Regarding the certificate, the way I see it is not a person that has to show why he or she's against, but rather the Govt to tell us on WHY it's justified. So I'm the one who actually has to prove on why I don't want to show details of my personal life to do mundane tasks like having a dinner? No.
I see that justification was mainly based on two things, that personally I would be flexible enough to concede, but they don't prove to be 100% true:
1. To reduce spreading of the disease by the infected people. Not only we have contradicting studies, some of them showing us that spread rate is not quite different from vaccinated to unvacccinated people (
https://publichealth.jhu.edu/2021/new-data-on-covid-19-transmission-by-vaccinated-individuals), but we also already gave the chance to everyone to vaccinate and protect themselves to virtually 0% chance of dying from it;
2. To "convince" unvaccinated people to vaccinate. Most of the people I know that are not vaccinated are conspiracy theorists that actually use the passport argument to prove that this is an all out Govt scheme to kill us or whatever. So it actually has the opposite effect.
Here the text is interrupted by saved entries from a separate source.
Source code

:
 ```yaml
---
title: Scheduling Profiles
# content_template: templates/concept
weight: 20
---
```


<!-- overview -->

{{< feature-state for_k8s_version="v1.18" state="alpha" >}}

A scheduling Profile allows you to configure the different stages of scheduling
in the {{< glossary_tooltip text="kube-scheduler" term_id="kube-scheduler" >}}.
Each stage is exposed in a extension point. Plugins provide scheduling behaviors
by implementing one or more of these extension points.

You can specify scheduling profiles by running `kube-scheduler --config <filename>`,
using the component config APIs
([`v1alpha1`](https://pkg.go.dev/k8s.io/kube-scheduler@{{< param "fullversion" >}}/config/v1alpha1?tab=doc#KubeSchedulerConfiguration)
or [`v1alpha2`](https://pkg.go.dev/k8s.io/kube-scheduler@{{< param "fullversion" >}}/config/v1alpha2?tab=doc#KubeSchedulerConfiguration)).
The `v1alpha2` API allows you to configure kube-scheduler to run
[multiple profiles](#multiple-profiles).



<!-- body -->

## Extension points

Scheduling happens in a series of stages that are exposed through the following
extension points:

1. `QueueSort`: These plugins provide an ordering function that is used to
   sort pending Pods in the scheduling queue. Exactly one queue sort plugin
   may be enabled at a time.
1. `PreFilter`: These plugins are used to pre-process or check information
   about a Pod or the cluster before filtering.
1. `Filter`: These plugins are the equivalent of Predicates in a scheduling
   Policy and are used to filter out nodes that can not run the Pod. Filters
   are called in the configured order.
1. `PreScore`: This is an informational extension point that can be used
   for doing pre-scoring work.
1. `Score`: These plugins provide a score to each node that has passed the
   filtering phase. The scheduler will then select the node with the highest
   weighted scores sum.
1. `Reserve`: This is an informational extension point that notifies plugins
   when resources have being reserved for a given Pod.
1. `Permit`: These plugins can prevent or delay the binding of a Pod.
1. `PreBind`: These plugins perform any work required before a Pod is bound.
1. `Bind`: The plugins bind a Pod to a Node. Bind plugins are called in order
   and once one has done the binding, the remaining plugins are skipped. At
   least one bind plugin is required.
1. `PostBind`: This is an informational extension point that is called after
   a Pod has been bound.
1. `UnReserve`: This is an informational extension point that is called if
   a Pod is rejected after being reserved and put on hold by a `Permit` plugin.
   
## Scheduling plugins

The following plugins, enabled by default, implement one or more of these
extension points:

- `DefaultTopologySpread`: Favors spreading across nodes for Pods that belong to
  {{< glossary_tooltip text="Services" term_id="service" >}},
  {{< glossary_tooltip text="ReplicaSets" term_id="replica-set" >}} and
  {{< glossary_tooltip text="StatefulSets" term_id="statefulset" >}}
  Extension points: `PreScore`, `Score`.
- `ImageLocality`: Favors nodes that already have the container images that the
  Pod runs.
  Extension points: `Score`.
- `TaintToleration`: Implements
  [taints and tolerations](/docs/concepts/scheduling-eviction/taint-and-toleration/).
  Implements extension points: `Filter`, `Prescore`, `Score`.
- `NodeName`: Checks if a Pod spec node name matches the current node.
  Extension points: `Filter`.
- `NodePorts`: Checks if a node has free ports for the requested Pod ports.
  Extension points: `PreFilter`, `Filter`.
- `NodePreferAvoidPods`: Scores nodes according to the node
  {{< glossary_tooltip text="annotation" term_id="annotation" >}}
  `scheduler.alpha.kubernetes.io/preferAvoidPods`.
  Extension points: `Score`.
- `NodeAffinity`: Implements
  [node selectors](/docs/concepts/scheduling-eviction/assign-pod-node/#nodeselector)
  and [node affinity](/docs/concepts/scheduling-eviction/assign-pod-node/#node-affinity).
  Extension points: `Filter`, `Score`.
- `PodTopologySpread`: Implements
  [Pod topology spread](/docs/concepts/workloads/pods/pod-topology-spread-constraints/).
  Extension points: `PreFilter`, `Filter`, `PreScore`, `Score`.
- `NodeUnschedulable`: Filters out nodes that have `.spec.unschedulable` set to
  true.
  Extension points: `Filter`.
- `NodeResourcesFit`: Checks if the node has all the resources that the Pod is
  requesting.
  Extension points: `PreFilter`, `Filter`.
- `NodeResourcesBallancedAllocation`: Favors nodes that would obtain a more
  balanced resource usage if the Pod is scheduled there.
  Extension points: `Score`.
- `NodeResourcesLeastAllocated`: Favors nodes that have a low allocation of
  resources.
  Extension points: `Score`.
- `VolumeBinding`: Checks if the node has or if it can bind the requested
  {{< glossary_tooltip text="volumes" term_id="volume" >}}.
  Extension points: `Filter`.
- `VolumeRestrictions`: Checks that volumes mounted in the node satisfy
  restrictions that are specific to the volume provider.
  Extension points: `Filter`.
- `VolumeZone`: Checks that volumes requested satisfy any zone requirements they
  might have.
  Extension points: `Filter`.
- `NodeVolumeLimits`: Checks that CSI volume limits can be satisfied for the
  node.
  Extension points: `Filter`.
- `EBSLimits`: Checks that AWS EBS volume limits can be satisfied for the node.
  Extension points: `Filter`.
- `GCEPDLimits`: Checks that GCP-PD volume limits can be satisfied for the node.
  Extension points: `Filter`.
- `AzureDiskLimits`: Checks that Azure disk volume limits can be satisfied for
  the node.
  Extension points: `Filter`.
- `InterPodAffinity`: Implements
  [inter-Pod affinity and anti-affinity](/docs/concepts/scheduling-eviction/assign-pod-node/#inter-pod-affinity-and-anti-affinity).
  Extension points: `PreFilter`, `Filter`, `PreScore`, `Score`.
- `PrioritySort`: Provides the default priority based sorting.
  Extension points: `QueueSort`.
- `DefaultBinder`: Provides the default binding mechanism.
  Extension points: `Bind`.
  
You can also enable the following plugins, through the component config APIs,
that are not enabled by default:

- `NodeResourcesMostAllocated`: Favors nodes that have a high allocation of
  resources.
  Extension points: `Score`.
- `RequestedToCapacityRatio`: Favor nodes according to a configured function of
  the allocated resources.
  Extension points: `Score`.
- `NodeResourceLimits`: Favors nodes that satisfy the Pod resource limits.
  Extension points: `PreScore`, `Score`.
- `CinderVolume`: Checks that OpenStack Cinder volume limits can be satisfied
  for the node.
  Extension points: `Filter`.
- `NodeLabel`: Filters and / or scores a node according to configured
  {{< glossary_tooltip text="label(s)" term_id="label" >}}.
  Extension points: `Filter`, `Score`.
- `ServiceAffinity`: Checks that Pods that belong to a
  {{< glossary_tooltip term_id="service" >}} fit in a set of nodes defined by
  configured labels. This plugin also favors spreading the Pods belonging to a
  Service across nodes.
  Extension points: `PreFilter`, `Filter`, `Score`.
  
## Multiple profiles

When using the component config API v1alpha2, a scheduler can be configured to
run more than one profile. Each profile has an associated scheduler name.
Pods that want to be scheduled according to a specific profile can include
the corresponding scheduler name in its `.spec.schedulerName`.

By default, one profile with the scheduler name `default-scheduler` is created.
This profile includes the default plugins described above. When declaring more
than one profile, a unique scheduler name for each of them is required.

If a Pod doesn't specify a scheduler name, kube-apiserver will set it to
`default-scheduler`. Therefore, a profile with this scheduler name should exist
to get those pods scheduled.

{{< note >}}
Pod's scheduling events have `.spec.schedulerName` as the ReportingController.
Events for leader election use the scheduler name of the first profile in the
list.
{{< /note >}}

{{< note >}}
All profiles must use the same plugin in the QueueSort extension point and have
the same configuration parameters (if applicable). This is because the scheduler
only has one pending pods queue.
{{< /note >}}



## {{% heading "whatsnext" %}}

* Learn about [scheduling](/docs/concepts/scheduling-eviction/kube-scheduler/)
One thing is my personal stance, another thing is to which point I am flexible enough to compromise. None of those 2 points where I am flexible enough to compromise happen to be 100% factual, so I don't.
My personal stance is actually harder. I don't like having to show passports to enter a restaurante or a bowling alley. I like to keep Govt out of our lives, and "passports" and other things like that smell fishy as hell to me. Personally I will gladly take the risk of myself to increase the chance of dying from Corona from 0.1% to 0.3% or whatever (given that we're vaccinated) in order to keep Govt hands out of people's personal life. I would say the same if I was 80 years old.
Our Govt is actually removing passports from daily life in Oct 1. Gladly.